O caso do pitbull abandonado na Ribanceira, em Imbituba, ganhou novos desdobramentos nesta semana e segue expondo falhas na condução do atendimento por parte do poder público.
Após semanas de denúncias, sofrimento do animal e conflitos na comunidade, voluntárias que vinham tentando ajudar de forma comunitária levaram o cão até a unidade de Bem-Estar Animal do município. A decisão foi tomada diante do esgotamento físico e emocional das pessoas envolvidas, do agravamento do estado de saúde do animal e do risco crescente à segurança de moradores e outros cães.
Segundo as protetoras, a medida foi extrema e necessária, já que, apesar de existir decisão judicial determinando o recolhimento do animal, adestramento e acompanhamento com participação das protetoras, o cumprimento integral da ordem não havia ocorrido até então.

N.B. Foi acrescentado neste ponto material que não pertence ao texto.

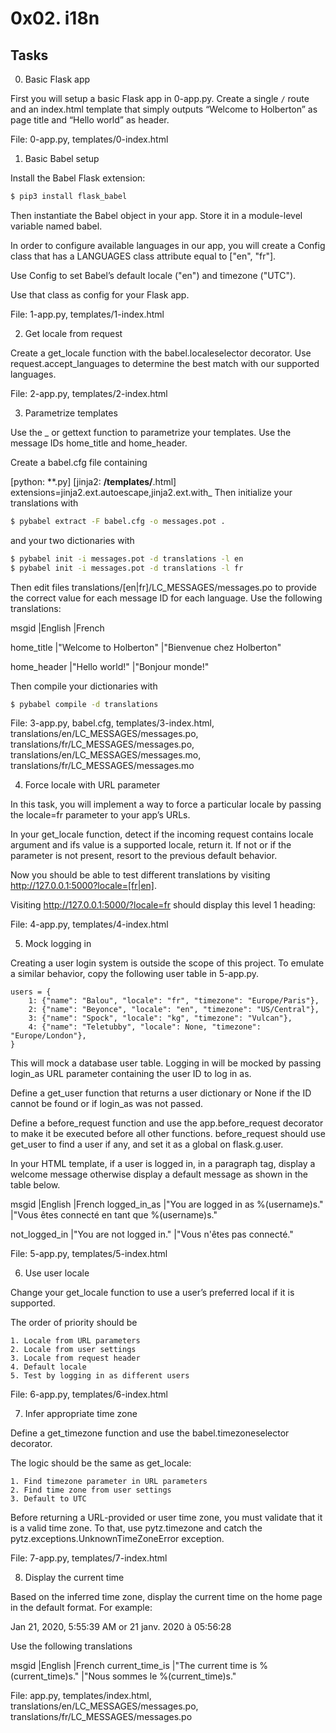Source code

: # 0x02. i18n

## Tasks

0. Basic Flask app

First you will setup a basic Flask app in 0-app.py. Create a single `/` route and an index.html template that simply outputs “Welcome to Holberton” as page title and “Hello world” as header.

File: 0-app.py, templates/0-index.html
  
1. Basic Babel setup

Install the Babel Flask extension:
```sh
$ pip3 install flask_babel
```
Then instantiate the Babel object in your app. Store it in a module-level variable named babel.

In order to configure available languages in our app, you will create a Config class that has a LANGUAGES class attribute equal to ["en", "fr"].

Use Config to set Babel’s default locale ("en") and timezone ("UTC").

Use that class as config for your Flask app.

File: 1-app.py, templates/1-index.html
   
2. Get locale from request

Create a get_locale function with the babel.localeselector decorator. Use request.accept_languages to determine the best match with our supported languages.

File: 2-app.py, templates/2-index.html
  
3. Parametrize templates

Use the _ or gettext function to parametrize your templates. Use the message IDs home_title and home_header.

Create a babel.cfg file containing

[python: **.py]
[jinja2: **/templates/**.html]
extensions=jinja2.ext.autoescape,jinja2.ext.with_
Then initialize your translations with
```sh
$ pybabel extract -F babel.cfg -o messages.pot .
```
and your two dictionaries with

```sh
$ pybabel init -i messages.pot -d translations -l en
$ pybabel init -i messages.pot -d translations -l fr
```

Then edit files translations/[en|fr]/LC_MESSAGES/messages.po to provide the correct value for each message ID for each language. Use the following translations:

msgid	|English	|French

home_title	|"Welcome to Holberton"	|"Bienvenue chez Holberton"

home_header	|"Hello world!"	|"Bonjour monde!"

Then compile your dictionaries with
```sh
$ pybabel compile -d translations
```

File: 3-app.py, babel.cfg, templates/3-index.html, translations/en/LC_MESSAGES/messages.po, translations/fr/LC_MESSAGES/messages.po, translations/en/LC_MESSAGES/messages.mo, translations/fr/LC_MESSAGES/messages.mo
   
4. Force locale with URL parameter

In this task, you will implement a way to force a particular locale by passing the locale=fr parameter to your app’s URLs.

In your get_locale function, detect if the incoming request contains locale argument and ifs value is a supported locale, return it. If not or if the parameter is not present, resort to the previous default behavior.

Now you should be able to test different translations by visiting http://127.0.0.1:5000?locale=[fr|en].

Visiting http://127.0.0.1:5000/?locale=fr should display this level 1 heading: 

File: 4-app.py, templates/4-index.html
  
5. Mock logging in

Creating a user login system is outside the scope of this project. To emulate a similar behavior, copy the following user table in 5-app.py.

```
users = {
    1: {"name": "Balou", "locale": "fr", "timezone": "Europe/Paris"},
    2: {"name": "Beyonce", "locale": "en", "timezone": "US/Central"},
    3: {"name": "Spock", "locale": "kg", "timezone": "Vulcan"},
    4: {"name": "Teletubby", "locale": None, "timezone": "Europe/London"},
}
```
This will mock a database user table. Logging in will be mocked by passing login_as URL parameter containing the user ID to log in as.

Define a get_user function that returns a user dictionary or None if the ID cannot be found or if login_as was not passed.

Define a before_request function and use the app.before_request decorator to make it be executed before all other functions. before_request should use get_user to find a user if any, and set it as a global on flask.g.user.

In your HTML template, if a user is logged in, in a paragraph tag, display a welcome message otherwise display a default message as shown in the table below.

msgid	|English	|French
logged_in_as	|"You are logged in as %(username)s."	|"Vous êtes connecté en tant que %(username)s."

not_logged_in	|"You are not logged in."	|"Vous n'êtes pas connecté."

File: 5-app.py, templates/5-index.html
  
6. Use user locale

Change your get_locale function to use a user’s preferred local if it is supported.

The order of priority should be

    1. Locale from URL parameters
    2. Locale from user settings
    3. Locale from request header
    4. Default locale
    5. Test by logging in as different users

File: 6-app.py, templates/6-index.html
  
7. Infer appropriate time zone

Define a get_timezone function and use the babel.timezoneselector decorator.

The logic should be the same as get_locale:

    1. Find timezone parameter in URL parameters
    2. Find time zone from user settings
    3. Default to UTC
Before returning a URL-provided or user time zone, you must validate that it is a valid time zone. To that, use pytz.timezone and catch the pytz.exceptions.UnknownTimeZoneError exception.

File: 7-app.py, templates/7-index.html
 
8. Display the current time

Based on the inferred time zone, display the current time on the home page in the default format. For example:

Jan 21, 2020, 5:55:39 AM or 21 janv. 2020 à 05:56:28

Use the following translations

msgid	|English	|French
current_time_is	|"The current time is %(current_time)s."	|"Nous sommes le %(current_time)s."

File: app.py, templates/index.html, translations/en/LC_MESSAGES/messages.po, translations/fr/LC_MESSAGES/messages.po
  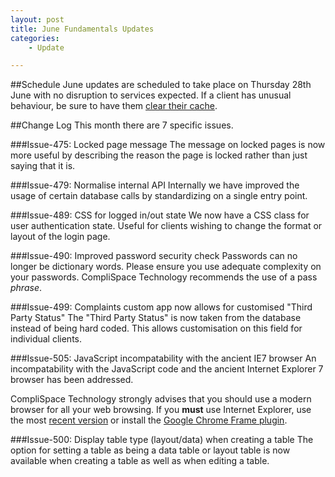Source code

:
 ```yaml
---
layout: post
title: June Fundamentals Updates
categories:
    - Update

---
```


##Schedule
June updates are scheduled to take place on Thursday 28th June with no 
disruption to services expected. If a client has unusual behaviour, be sure to 
have them [clear their cache][Clear Cache].

##Change Log
This month there are 7 specific issues.

###Issue-475: Locked page message
The message on locked pages is now more useful by describing the reason the page
is locked rather than just saying that it is.

###Issue-479: Normalise internal API
Internally we have improved the usage of certain database calls by standardizing
on a single entry point.

###Issue-489: CSS for logged in/out state
We now have a CSS class for user authentication state. Useful for clients wishing
to change the format or layout of the login page.

###Issue-490: Improved password security check
Passwords can no longer be dictionary words. Please ensure you use adequate complexity
on your passwords. CompliSpace Technology recommends the use of a pass *phrase*.

###Issue-499: Complaints custom app now allows for customised "Third Party Status"
The "Third Party Status" is now taken from the database instead of being hard coded. 
This allows customisation on this field for individual clients.

###Issue-505: JavaScript incompatability with the ancient IE7 browser
An incompatability with the JavaScript code and the ancient Internet Explorer 7 browser
has been addressed.

<div class="alert alert-error">

CompliSpace Technology strongly advises that you should use a modern browser for
all your web browsing. If you <b>must</b> use Internet Explorer, use the most <a rel="nofollow" target="_blank" href="http://windows.microsoft.com/en-au/internet-explorer/downloads/ie">recent version</a>
or install the <a rel="nofollow" target="_blank" href="http://www.google.com/chromeframe/eula.html?prefersystemlevel=true">Google Chrome Frame plugin</a>.

</div>

###Issue-500: Display table type (layout/data) when creating a table
The option for setting a table as being a data table or layout table is now
available when creating a table as well as when editing a table.

[BrowserID]: http://browserid.org/about
[Mozilla]: http://identity.mozilla.com/
[Clear Cache]: http://www.wikihow.com/Clear-Your-Browser's-Cache
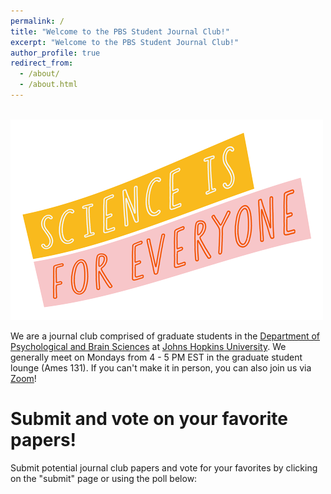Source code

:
 ```yaml
---
permalink: /
title: "Welcome to the PBS Student Journal Club!"
excerpt: "Welcome to the PBS Student Journal Club!"
author_profile: true
redirect_from: 
  - /about/
  - /about.html
---
```


<br/><img src='/images/science-for-everyone.png' class="center">

We are a journal club comprised of graduate students in the [Department of Psychological and Brain Sciences](https://pbs.jhu.edu/) at [Johns Hopkins University](https://www.jhu.edu/). We generally meet on Mondays from 4 - 5 PM EST in the graduate student lounge (Ames 131). If you can't make it in person, you can also join us via [Zoom](https://jhubluejays.zoom.us/my/makaelanartker)!

Submit and vote on your favorite papers! 
======
Submit potential journal club papers and vote for your favorites by clicking on the "submit" page or using the poll below:

<div class="pollly-embed" data-id="PE9m5mJa"></div><script src="https://poll.ly/scripts/embed.js"></script>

Contradições e falta de comunicação
Durante o acompanhamento do caso, surgiram divergências entre informações repassadas oficialmente e a realidade constatada por quem acompanhava o animal diariamente. Um dos pontos levantados pelas protetoras foi a falta de comunicação sobre o fato de o cão estar chipado — informação que não havia sido repassada a elas.
A existência do chip, longe de isentar responsabilidades, reforça o vínculo do animal com o poder público e a obrigatoriedade de acompanhamento, controle e atendimento adequado, conforme previsto em lei.
Além disso, voluntárias afirmam que:
- não houve avaliação veterinária presencial prévia ao agravamento do quadro;
- prazos judiciais não foram cumpridos;
- promessas sucessivas de solução não se concretizaram;
- a responsabilidade pelo cão acabou sendo informalmente transferida para cidadãs que apenas tentavam evitar uma tragédia.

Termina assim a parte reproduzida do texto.